Start of Block
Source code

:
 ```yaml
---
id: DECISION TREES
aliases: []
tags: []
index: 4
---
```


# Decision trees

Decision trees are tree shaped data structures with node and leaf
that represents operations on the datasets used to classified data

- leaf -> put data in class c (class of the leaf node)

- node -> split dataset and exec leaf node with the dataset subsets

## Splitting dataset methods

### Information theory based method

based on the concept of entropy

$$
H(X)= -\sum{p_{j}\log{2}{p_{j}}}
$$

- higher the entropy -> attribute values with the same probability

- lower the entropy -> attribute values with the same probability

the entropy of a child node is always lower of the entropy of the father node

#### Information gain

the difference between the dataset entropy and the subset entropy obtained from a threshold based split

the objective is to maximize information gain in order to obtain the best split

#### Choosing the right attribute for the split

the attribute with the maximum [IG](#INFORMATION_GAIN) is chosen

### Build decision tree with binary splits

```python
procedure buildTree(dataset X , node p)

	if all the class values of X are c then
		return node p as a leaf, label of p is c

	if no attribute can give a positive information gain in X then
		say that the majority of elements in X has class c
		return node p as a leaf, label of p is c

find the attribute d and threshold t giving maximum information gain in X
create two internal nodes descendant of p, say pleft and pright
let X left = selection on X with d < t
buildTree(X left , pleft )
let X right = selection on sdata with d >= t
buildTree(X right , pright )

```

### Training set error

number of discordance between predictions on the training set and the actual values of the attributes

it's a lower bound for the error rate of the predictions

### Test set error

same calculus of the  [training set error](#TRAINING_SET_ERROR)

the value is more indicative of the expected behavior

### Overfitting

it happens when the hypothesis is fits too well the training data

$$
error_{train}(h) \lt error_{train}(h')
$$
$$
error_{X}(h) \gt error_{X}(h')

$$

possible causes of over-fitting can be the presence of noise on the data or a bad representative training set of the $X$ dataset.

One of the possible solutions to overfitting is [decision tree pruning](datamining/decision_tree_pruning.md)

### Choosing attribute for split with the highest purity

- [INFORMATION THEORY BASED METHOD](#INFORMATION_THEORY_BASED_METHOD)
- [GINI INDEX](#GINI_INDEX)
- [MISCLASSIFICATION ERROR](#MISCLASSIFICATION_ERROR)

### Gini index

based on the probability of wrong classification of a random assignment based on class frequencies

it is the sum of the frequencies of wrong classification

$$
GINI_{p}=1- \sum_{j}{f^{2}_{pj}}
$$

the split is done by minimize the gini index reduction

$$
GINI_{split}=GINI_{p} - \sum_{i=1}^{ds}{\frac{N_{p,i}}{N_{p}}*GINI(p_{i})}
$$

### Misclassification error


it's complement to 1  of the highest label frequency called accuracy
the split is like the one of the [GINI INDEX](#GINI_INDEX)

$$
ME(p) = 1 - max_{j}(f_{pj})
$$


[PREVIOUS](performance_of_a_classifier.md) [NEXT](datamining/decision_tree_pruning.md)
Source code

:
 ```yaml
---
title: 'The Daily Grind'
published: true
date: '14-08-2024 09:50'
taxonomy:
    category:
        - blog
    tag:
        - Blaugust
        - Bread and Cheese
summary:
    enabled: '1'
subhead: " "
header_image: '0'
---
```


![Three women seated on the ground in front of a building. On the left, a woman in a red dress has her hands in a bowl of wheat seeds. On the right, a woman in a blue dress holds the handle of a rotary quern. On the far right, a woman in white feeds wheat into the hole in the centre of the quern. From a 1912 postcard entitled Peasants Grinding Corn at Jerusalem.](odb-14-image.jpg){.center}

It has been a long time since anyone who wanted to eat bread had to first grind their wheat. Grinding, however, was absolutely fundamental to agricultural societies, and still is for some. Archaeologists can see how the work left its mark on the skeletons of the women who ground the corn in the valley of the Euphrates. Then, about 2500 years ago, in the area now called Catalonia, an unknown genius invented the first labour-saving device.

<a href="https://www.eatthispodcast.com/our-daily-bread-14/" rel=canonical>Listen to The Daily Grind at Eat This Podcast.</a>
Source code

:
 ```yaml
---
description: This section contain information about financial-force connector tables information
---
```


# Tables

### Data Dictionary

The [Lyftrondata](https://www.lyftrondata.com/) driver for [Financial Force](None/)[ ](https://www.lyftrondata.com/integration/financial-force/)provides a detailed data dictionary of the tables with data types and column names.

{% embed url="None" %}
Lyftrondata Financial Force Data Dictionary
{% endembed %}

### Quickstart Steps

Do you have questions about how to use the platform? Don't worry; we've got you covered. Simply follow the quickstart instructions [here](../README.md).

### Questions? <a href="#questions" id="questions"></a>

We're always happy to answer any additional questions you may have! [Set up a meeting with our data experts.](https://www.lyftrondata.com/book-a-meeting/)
End of Block
» **Exercise prompt**
Starting at the top of the listing above, repeat every line exactly until the line that contains "#### Choosing the" has been repeated too.

» **Worked solution**
Source code

:
 ```yaml
---
id: DECISION TREES
aliases: []
tags: []
index: 4
---
```


# Decision trees

Decision trees are tree shaped data structures with node and leaf
that represents operations on the datasets used to classified data

- leaf -> put data in class c (class of the leaf node)

- node -> split dataset and exec leaf node with the dataset subsets

## Splitting dataset methods

### Information theory based method

based on the concept of entropy

$$
H(X)= -\sum{p_{j}\log{2}{p_{j}}}
$$

- higher the entropy -> attribute values with the same probability

- lower the entropy -> attribute values with the same probability

the entropy of a child node is always lower of the entropy of the father node

#### Information gain

the difference between the dataset entropy and the subset entropy obtained from a threshold based split

the objective is to maximize information gain in order to obtain the best split

#### Choosing the right attribute for the split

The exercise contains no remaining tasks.